> [EXERCISE AIM]: Below are the records; reproduce all of them exactly but without any images.

[Plain-text document sources]
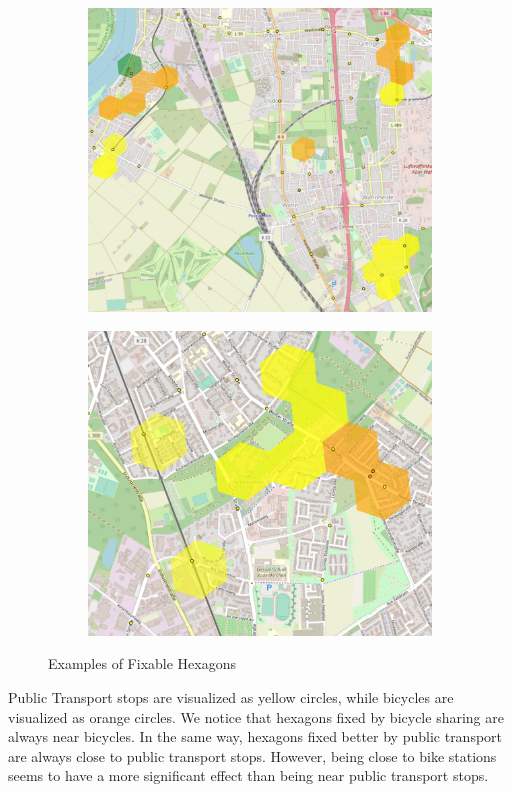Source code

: \begin{figure}
\begin{subfigure}[b]{0.45\textwidth}
         \includegraphics[width=\textwidth]{Figures/results/problematic_hexagons/example_3.png}
     \end{subfigure}
     \hfill
     \begin{subfigure}[b]{0.45\textwidth}
         \centering
         \includegraphics[width=\textwidth]{Figures/results/problematic_hexagons/example_4.png}
     \end{subfigure}
     \caption{Examples of Fixable Hexagons}
        \label{fig:fixable_hexagons_examples}
\end{figure}
Public Transport stops are visualized as yellow circles, while bicycles are visualized as orange circles.
We notice that hexagons fixed by bicycle sharing are always near bicycles.
In the same way, hexagons fixed better by public transport are always close to public transport stops. 
However, being close to bike stations seems to have a more significant effect than being near public transport stops.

> [YOUR RESPONSE]:
Source code

: \begin{figure}
\begin{subfigure}[b]{0.45\textwidth}
         \includegraphics[width=\textwidth]{Figures/results/problematic_hexagons/example_3.png}
     \end{subfigure}
     \hfill
     \begin{subfigure}[b]{0.45\textwidth}
         \centering
         \includegraphics[width=\textwidth]{Figures/results/problematic_hexagons/example_4.png}
     \end{subfigure}
     \caption{Examples of Fixable Hexagons}
        \label{fig:fixable_hexagons_examples}
\end{figure}
Public Transport stops are visualized as yellow circles, while bicycles are visualized as orange circles.
We notice that hexagons fixed by bicycle sharing are always near bicycles.
In the same way, hexagons fixed better by public transport are always close to public transport stops. 
However, being close to bike stations seems to have a more significant effect than being near public transport stops.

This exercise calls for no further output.